Markets were in the red all day, ahead of Ben Bernanke’s Jackson Hole speech.First the scoreboard:
Dow: 13,000, -106.77, -0.81%
S&P 500: 1,399, -11.01, -0.78%
NASDAQ: 3,048, -32.48, -1.05%
And now the top stories:
- Initial jobless claims was the first major data point of the day, and new claims came in higher than expected at 374,000 for the August 25 week. Meanwhile, the prior week’s number was revised up to 374K.

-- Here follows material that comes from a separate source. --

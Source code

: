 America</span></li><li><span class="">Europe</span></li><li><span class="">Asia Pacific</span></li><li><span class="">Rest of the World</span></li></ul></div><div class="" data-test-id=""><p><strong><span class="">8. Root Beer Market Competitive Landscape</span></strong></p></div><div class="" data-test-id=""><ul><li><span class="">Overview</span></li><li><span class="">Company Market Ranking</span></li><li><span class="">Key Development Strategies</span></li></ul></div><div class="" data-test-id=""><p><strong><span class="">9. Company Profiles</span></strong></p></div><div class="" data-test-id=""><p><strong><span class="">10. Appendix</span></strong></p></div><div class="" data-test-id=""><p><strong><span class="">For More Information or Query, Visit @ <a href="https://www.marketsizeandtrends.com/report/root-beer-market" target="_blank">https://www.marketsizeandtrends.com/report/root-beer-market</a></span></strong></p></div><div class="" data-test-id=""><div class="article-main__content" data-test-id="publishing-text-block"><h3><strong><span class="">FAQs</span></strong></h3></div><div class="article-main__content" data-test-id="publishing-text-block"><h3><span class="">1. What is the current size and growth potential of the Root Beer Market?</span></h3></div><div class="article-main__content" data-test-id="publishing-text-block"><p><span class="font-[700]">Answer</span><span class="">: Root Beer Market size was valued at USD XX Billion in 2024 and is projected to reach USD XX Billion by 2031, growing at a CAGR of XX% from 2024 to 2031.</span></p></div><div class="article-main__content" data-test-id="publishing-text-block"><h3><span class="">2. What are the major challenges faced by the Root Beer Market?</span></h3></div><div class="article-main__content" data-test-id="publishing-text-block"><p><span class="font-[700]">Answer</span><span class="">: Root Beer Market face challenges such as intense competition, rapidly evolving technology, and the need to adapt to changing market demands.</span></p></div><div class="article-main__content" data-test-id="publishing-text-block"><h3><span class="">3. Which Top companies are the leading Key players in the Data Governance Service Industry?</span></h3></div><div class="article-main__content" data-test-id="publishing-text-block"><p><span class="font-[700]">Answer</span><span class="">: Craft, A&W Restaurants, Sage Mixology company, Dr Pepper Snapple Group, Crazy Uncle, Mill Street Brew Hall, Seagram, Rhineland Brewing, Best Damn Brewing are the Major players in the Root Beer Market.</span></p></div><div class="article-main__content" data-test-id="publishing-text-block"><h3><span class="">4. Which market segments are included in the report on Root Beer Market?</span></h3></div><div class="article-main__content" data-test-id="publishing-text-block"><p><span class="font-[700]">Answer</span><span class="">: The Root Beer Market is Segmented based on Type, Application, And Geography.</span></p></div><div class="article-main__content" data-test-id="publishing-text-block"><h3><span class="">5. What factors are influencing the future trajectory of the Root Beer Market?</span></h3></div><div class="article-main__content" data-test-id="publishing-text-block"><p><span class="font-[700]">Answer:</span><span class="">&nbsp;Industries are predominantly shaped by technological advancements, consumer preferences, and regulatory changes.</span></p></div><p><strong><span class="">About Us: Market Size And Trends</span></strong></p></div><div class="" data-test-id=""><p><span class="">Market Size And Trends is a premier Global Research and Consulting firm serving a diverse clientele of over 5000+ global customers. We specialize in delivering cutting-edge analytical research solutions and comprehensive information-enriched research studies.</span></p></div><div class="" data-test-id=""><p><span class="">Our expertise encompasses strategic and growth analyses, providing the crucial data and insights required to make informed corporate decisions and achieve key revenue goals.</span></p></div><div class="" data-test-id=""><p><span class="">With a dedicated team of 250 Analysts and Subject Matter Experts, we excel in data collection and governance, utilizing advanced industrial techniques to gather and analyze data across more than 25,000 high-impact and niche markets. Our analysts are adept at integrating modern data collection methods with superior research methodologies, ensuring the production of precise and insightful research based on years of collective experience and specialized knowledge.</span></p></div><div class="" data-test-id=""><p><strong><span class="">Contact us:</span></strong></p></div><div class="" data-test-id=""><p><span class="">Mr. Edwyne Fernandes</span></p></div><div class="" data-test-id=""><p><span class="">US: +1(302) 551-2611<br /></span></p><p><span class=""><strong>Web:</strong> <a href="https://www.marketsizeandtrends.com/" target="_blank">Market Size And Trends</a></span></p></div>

- Personal income and outlays for July was also out at 8:30 a.m. ET and the data came in pretty much in line with expectations. Personal income increased by $42.3 billion, or 0.3 per cent, in line with expectations. Meanwhile, personal consumption expenditures increased $46.0 billion, climbing 0.4 per cent, just shy of expectations.
- Markets started the day modestly lower, and about an hour into the trading day the Dow was off 125 points. Markets pared some losses as the day continued, but sold off in the final fifteen minutes of trading.
- The latest foreclosure report from RealtyTrac offered some positive signs for the housing market. Sales of foreclosed homes fell 12 per cent quarter-over-quarter, in the second quarter, and declined 22 per cent from a year ago. While the declining foreclosure inventory pushed up home prices and offered reasons to celebrate, it is important to remember that foreclosed homes still account for 23 per cent of all U.S. residential sales, and foreclosure starts have been rising in recent months. 12 cities where homeowners are deep underwater >
- The Kansas city Fed manufacturing index beat expectations and came in at +8 for the month of August. The new orders sub-index was also positive, rising to 11. But the demand for new orders could just signal stronger domestic demand, since export orders stayed negative.
- All week markets have been waiting for Fed chairman Ben Bernanke’s speech at the Jackson Hole symposium in Wyoming tomorrow. Investors have been hoping that Bernanke will offer signs of another round of quantitative easing, but he is expected to disappoint. Deutsche Bank’s Joseph LaVorgna doesn’t expect Bernanke to give anything away. Instead he writes, “Our key focus on his speech will be twofold: One, to gauge the Chairman’s assessment of the near-term economic trajectory—specifically, to determine his degree of confidence that the economy is reaccelerating in H2; and two, to discern the economic data thresholds which would warrant further policy action.”